La actividad turística fue bautizada hace muchos años atrás como la “industria sin chimeneas”, haciendo alusión a su capacidad de generar ingresos a gran escala y ofreciendo una especie de salida exitosa para varios países con economías en crisis. Sin embargo, esa forma de turismo de masas no tardó demasiado en mostrar sus costuras. Grandes inversores extranjeros que obtienen beneficios a costa de las comunidades y sus bienes comunes, la contaminación y sobreexplotación del agua, el aire y el suelo (a pesar de no tener chimeneas), la transformación de las culturas locales, el encarecimiento del costo de vida, la alteración de las relaciones comunitarias, el abandono de las actividades tradicionales (como consecuencia de los nuevos usos de la tierra), son algunas de las consecuencias de un turismo que prometió riqueza y bienestar a las sociedades donde se instaló.
¿Porqué el turismo puede ser extractivista?
Si bien es considerada una economía de servicios, la actividad turística es una práctica socioeconómica que hace usufructo de los “recursos naturales y culturales” para su desenvolvimiento. El aprovechamiento de los territorios que el turismo lleva adelante no está desconectado de las políticas y modelos de desarrollo que se vienen gestando y profundizando en Argentina y la región. La dinámica extractiva tiene lugar cuando esos bienes naturales y culturales, en su carácter de atractivos turísticos, son en realidad tratados como mercancías, bajo prácticas como la apropiación y sobreexplotación. El fin es común a todo extractivismo: maximizar los beneficios económicos. ¿El medio? Una vez más, los territorios y las personas que los habitan.

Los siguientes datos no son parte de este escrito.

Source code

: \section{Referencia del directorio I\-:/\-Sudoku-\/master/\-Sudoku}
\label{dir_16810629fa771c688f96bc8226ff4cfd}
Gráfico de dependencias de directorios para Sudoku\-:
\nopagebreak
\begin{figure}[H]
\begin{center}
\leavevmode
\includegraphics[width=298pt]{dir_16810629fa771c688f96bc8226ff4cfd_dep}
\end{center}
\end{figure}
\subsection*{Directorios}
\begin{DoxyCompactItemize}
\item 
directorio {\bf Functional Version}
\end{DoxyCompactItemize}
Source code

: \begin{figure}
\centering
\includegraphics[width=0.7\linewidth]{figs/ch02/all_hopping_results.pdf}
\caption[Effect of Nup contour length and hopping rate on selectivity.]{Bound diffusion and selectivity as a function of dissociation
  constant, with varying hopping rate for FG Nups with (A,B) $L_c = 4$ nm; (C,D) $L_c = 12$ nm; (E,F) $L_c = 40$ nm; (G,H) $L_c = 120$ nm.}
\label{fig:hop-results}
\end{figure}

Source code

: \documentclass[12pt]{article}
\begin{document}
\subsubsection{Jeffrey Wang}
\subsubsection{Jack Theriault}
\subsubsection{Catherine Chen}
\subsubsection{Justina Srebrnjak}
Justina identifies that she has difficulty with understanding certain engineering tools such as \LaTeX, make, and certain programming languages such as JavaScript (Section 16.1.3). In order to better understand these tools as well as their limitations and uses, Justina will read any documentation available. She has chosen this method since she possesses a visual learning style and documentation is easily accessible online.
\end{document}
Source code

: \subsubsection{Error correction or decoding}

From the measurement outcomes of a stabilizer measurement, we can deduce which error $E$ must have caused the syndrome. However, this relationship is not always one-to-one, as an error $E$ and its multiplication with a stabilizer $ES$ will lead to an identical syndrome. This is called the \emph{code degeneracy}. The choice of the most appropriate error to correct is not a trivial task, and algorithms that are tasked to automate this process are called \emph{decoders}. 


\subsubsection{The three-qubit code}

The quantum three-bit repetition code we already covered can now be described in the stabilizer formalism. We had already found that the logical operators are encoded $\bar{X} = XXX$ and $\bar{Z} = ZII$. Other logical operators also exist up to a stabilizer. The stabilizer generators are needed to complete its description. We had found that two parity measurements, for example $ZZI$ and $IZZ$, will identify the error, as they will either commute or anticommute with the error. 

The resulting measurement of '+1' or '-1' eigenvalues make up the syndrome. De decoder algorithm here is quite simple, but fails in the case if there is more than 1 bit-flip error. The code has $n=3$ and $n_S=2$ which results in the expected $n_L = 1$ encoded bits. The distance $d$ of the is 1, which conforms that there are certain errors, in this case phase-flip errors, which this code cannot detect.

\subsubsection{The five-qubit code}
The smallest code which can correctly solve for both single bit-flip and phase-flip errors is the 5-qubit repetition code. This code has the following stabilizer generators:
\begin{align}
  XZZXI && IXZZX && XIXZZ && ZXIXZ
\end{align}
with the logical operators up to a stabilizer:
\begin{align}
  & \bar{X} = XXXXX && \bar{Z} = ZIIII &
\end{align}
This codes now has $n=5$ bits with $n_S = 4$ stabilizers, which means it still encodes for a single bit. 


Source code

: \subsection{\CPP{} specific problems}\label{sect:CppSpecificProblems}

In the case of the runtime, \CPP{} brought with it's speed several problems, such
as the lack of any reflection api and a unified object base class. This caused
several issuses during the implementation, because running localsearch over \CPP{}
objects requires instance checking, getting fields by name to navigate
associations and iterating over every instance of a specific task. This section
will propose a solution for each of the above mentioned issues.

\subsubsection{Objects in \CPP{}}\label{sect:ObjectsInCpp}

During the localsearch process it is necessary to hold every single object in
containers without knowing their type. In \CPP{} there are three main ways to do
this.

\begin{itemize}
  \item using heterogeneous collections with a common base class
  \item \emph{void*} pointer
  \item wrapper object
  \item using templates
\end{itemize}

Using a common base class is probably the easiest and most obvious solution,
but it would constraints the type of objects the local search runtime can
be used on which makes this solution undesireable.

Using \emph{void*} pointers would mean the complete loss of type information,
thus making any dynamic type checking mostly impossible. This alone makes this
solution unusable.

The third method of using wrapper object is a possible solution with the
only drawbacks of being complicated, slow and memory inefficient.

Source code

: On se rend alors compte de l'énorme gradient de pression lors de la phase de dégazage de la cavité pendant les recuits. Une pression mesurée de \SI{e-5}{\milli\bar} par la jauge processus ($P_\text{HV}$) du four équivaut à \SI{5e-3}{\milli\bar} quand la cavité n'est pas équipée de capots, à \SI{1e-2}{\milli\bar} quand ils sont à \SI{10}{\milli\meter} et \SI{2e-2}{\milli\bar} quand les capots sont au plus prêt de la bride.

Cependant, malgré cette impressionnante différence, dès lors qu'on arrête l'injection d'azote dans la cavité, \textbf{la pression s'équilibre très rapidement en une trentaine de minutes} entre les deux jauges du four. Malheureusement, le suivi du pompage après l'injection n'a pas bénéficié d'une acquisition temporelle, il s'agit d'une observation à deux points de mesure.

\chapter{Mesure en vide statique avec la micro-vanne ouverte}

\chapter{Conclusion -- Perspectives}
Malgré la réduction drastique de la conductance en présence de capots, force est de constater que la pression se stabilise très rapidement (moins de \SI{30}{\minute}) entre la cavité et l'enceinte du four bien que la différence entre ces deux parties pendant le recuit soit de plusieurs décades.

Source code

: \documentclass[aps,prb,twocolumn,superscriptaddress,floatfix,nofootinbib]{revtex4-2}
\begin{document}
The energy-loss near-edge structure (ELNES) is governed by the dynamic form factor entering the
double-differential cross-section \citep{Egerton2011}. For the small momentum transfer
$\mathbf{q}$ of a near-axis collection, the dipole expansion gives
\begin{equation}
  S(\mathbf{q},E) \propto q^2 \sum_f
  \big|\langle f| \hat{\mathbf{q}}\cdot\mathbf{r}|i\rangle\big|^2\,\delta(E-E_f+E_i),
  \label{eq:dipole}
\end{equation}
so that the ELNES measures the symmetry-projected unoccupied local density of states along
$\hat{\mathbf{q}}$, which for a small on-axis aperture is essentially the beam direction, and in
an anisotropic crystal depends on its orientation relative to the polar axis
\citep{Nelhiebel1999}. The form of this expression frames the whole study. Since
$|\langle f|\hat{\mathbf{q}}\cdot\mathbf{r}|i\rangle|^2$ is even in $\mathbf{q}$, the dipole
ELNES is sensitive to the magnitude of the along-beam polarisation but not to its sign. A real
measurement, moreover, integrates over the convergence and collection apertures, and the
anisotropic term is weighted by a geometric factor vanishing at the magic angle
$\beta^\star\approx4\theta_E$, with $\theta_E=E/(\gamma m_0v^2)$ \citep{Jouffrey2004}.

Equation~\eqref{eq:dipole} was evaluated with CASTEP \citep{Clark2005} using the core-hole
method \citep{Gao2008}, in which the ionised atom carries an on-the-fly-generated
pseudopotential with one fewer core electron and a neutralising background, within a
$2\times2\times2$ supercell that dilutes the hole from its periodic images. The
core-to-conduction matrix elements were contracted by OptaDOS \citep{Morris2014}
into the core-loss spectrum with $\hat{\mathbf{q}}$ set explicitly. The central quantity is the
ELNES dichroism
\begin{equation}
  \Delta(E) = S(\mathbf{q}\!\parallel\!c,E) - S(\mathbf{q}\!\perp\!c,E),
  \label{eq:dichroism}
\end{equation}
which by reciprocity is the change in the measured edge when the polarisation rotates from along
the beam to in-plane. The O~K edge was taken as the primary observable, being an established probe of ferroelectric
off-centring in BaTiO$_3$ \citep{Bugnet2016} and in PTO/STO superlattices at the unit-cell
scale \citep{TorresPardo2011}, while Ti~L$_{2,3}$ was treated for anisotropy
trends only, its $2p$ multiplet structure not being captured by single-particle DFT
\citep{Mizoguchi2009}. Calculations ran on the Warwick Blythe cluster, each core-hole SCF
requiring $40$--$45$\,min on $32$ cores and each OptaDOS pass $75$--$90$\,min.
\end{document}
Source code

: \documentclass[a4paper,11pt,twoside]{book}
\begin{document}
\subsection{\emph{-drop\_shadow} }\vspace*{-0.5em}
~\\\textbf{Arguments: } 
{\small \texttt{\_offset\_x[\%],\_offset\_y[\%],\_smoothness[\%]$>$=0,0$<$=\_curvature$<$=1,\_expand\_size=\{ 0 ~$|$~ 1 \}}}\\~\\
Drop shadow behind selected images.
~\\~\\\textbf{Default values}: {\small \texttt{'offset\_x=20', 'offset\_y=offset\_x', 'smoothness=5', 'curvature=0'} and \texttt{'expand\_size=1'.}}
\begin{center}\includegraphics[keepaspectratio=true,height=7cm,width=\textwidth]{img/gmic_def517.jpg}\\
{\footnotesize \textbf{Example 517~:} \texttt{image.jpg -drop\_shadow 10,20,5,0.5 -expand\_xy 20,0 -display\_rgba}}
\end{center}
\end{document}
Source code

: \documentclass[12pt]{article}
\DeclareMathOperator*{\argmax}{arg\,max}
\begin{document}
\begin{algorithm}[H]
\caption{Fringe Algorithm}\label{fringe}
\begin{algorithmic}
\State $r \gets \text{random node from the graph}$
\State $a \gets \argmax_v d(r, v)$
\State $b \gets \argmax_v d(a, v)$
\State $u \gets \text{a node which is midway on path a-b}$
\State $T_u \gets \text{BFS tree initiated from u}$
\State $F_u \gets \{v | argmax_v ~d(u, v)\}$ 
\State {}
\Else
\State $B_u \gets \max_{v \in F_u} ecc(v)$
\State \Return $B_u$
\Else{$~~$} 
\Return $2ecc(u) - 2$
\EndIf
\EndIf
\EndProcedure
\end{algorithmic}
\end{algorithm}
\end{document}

Turismo y desarrollo inmobiliario: fragmentación y precariedad laboral
Una forma evidente del vínculo entre el turismo y el extractivismo se observa con el desarrollo -y especulación- inmobiliaria en manos de particulares, empresas, instituciones financieras e incluso fundaciones y organizaciones no gubernamentales, que adquieren y concentran tierras mediante diferentes tipos de inversiones que la dinámica capitalista del turismo les proporciona. Complejos de hoteles y cabañas, estancias turísticas, parques acuáticos, son algunos ejemplos de inversiones que toman el paisaje como mercancía para abastecer al turismo, que no sólo altera el medioambiente, sino que incumple las promesas de beneficios que debieran «derramar» en las comunidades locales.
Los destinos turísticos se convierten en territorios donde habitan paralelamente dos mundos: el diseñado para el turista que hace un paso fugaz y el de aquellos que realmente lo viven cotidianamente. En el medio, los separa la desigualdad que el mismo desarrollo turístico paradójicamente profundiza. La inequidad aparece cuando se unen la especulación inversionista con una demanda turística que cuenta con ingresos superiores al promedio de los habitantes locales. Esa ecuación genera una modificación de precios que recaen sobre los valores de las tierras, los alquileres, los productos básicos e insumos diarios, encareciéndose para quienes habitan los destinos todo el año.
Reconocer esta nueva forma de mercantilizar la naturaleza y la cultura de los pueblos, es una especie de alerta y punto de partida para abrir otras preguntas y plantear ciertos debates, aprovechando espacios colectivos que ya han gestado otras luchas en defensa del territorio.